Big-O is not a difficult concept at all, but it seems to be common even for people who should know better to misunderstand some aspects of it. The following is a list of misconceptions that I have seen in the wild.

But first a definition: We write

$f(n) = O(g(n))$

when $f(n) \le M g(n)$ for sufficiently large $n$, for some positive constant $M$.

Misconception 1: “The Equals Sign Means Equality”

$f(n) = O(g(n))$

is a widespread travestry. If you take it at face value, you can deduce that since $5 n$ and $3 n$ are both equal to $O(n)$, then $3 n$ must be equal to $5 n$ and so $3 = 5$.

The expression $f(n) = O(g(n))$ doesn’t type check. The left-hand-side is a function, the right-hand-side is a … what, exactly? There is no help to be found in the definition. It just says “we write” without concerning itself with the fact that what “we write” is total nonsense.

The way to interpret the right-hand side is as a set of functions:

$O(f) = \{ g \mid g(n) \le M f(n) \text{ for some $$M > 0$$ for large $$n$$}\}.$

With this definition, the world makes sense again: If $f(n) = 3 n$ and $g(n) = 5 n$, then $f \in O(n)$ and $g \in O(n)$, but there is no equality involved so we can’t make bogus deductions like $3=5$. We can however make the correct observation that $O(n) \subseteq O(n \log n)\subseteq O(n^2) \subseteq O(n^3)$, something that would be difficult to express with the equals sign.

Misconception 2: “Informally, Big-O Means ‘Approximately Equal’"

If an algorithm takes $5 n^2$ seconds to complete, that algorithm is $O(n^2)$ because for the constant $M=7$ and sufficiently large $n$, $5 n^2 \le 7 n^2$. But an algorithm that runs in constant time, say 3 seconds, is also $O(n^2)$ because for sufficiently large $n$, $3 \le n^2$.

So informally, big-O means approximately less than or equal, not approximately equal.

If someone says “Topological Sort, like other sorting algorithms, is $O(n \log n)$", then that is technically correct, but severely misleading, because Toplogical Sort is also $O(n)$ which is a subset of $O(n \log n)$. Chances are whoever said it meant something false.
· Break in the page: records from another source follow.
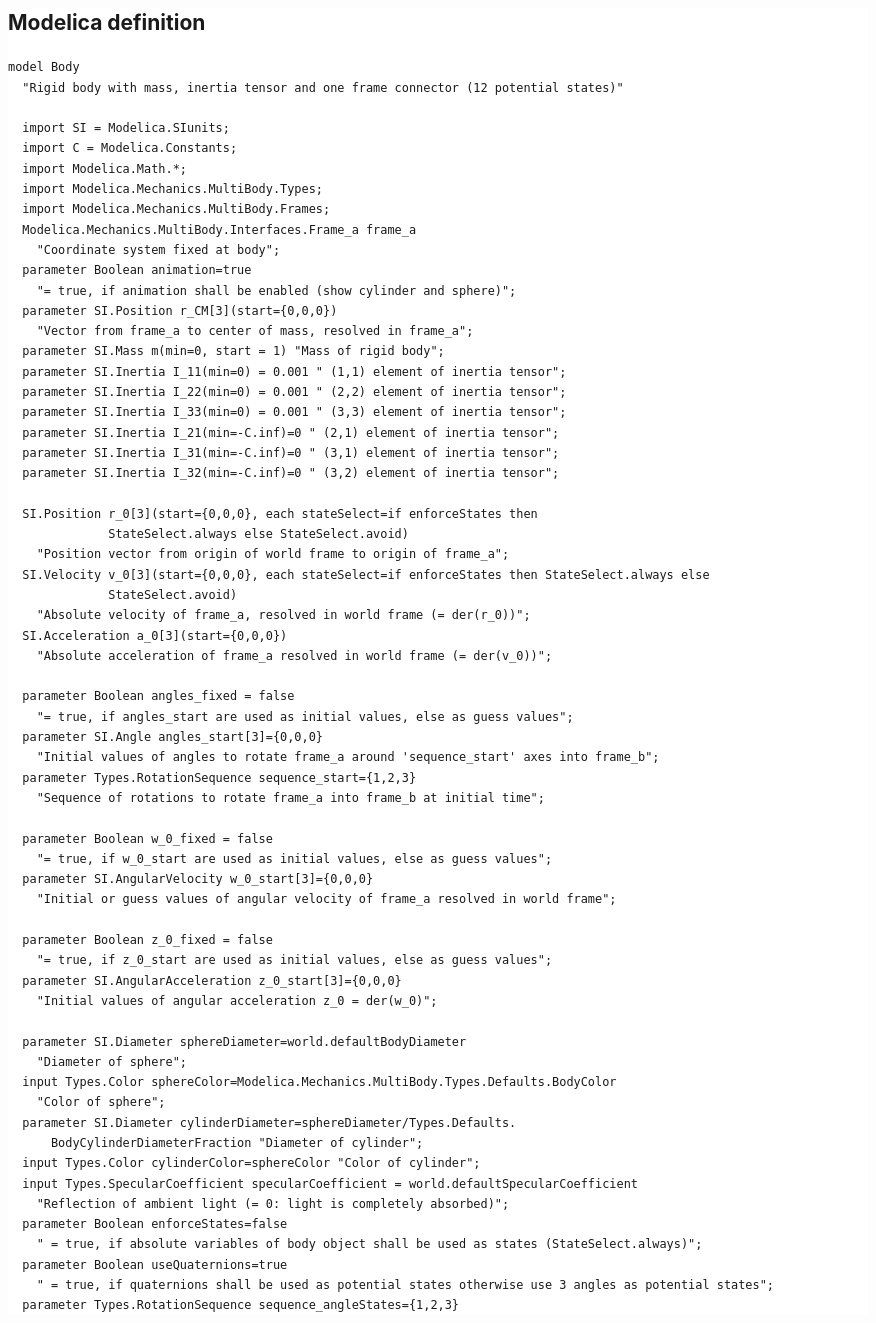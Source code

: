 Modelica definition
-------------------

    model Body 
      "Rigid body with mass, inertia tensor and one frame connector (12 potential states)"

      import SI = Modelica.SIunits;
      import C = Modelica.Constants;
      import Modelica.Math.*;
      import Modelica.Mechanics.MultiBody.Types;
      import Modelica.Mechanics.MultiBody.Frames;
      Modelica.Mechanics.MultiBody.Interfaces.Frame_a frame_a 
        "Coordinate system fixed at body";
      parameter Boolean animation=true 
        "= true, if animation shall be enabled (show cylinder and sphere)";
      parameter SI.Position r_CM[3](start={0,0,0}) 
        "Vector from frame_a to center of mass, resolved in frame_a";
      parameter SI.Mass m(min=0, start = 1) "Mass of rigid body";
      parameter SI.Inertia I_11(min=0) = 0.001 " (1,1) element of inertia tensor";
      parameter SI.Inertia I_22(min=0) = 0.001 " (2,2) element of inertia tensor";
      parameter SI.Inertia I_33(min=0) = 0.001 " (3,3) element of inertia tensor";
      parameter SI.Inertia I_21(min=-C.inf)=0 " (2,1) element of inertia tensor";
      parameter SI.Inertia I_31(min=-C.inf)=0 " (3,1) element of inertia tensor";
      parameter SI.Inertia I_32(min=-C.inf)=0 " (3,2) element of inertia tensor";

      SI.Position r_0[3](start={0,0,0}, each stateSelect=if enforceStates then 
                  StateSelect.always else StateSelect.avoid) 
        "Position vector from origin of world frame to origin of frame_a";
      SI.Velocity v_0[3](start={0,0,0}, each stateSelect=if enforceStates then StateSelect.always else 
                  StateSelect.avoid) 
        "Absolute velocity of frame_a, resolved in world frame (= der(r_0))";
      SI.Acceleration a_0[3](start={0,0,0}) 
        "Absolute acceleration of frame_a resolved in world frame (= der(v_0))";

      parameter Boolean angles_fixed = false 
        "= true, if angles_start are used as initial values, else as guess values";
      parameter SI.Angle angles_start[3]={0,0,0} 
        "Initial values of angles to rotate frame_a around 'sequence_start' axes into frame_b";
      parameter Types.RotationSequence sequence_start={1,2,3} 
        "Sequence of rotations to rotate frame_a into frame_b at initial time";

      parameter Boolean w_0_fixed = false 
        "= true, if w_0_start are used as initial values, else as guess values";
      parameter SI.AngularVelocity w_0_start[3]={0,0,0} 
        "Initial or guess values of angular velocity of frame_a resolved in world frame";

      parameter Boolean z_0_fixed = false 
        "= true, if z_0_start are used as initial values, else as guess values";
      parameter SI.AngularAcceleration z_0_start[3]={0,0,0} 
        "Initial values of angular acceleration z_0 = der(w_0)";

      parameter SI.Diameter sphereDiameter=world.defaultBodyDiameter 
        "Diameter of sphere";
      input Types.Color sphereColor=Modelica.Mechanics.MultiBody.Types.Defaults.BodyColor 
        "Color of sphere";
      parameter SI.Diameter cylinderDiameter=sphereDiameter/Types.Defaults.
          BodyCylinderDiameterFraction "Diameter of cylinder";
      input Types.Color cylinderColor=sphereColor "Color of cylinder";
      input Types.SpecularCoefficient specularCoefficient = world.defaultSpecularCoefficient 
        "Reflection of ambient light (= 0: light is completely absorbed)";
      parameter Boolean enforceStates=false 
        " = true, if absolute variables of body object shall be used as states (StateSelect.always)";
      parameter Boolean useQuaternions=true 
        " = true, if quaternions shall be used as potential states otherwise use 3 angles as potential states";
      parameter Types.RotationSequence sequence_angleStates={1,2,3}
If someone says “In the worst case, any comparison based sorting algorithm must make $O(n \log n)$ comparisons” that is not a correct statement. Translated into English it becomes:

“In the worst case, any comparison based sorting algorithm must make fewer than or equal to $M n \log (n)$ comparisons”

which is not true: You can easily come up with a comparison based sorting algorithm that makes more comparisons in the worst case.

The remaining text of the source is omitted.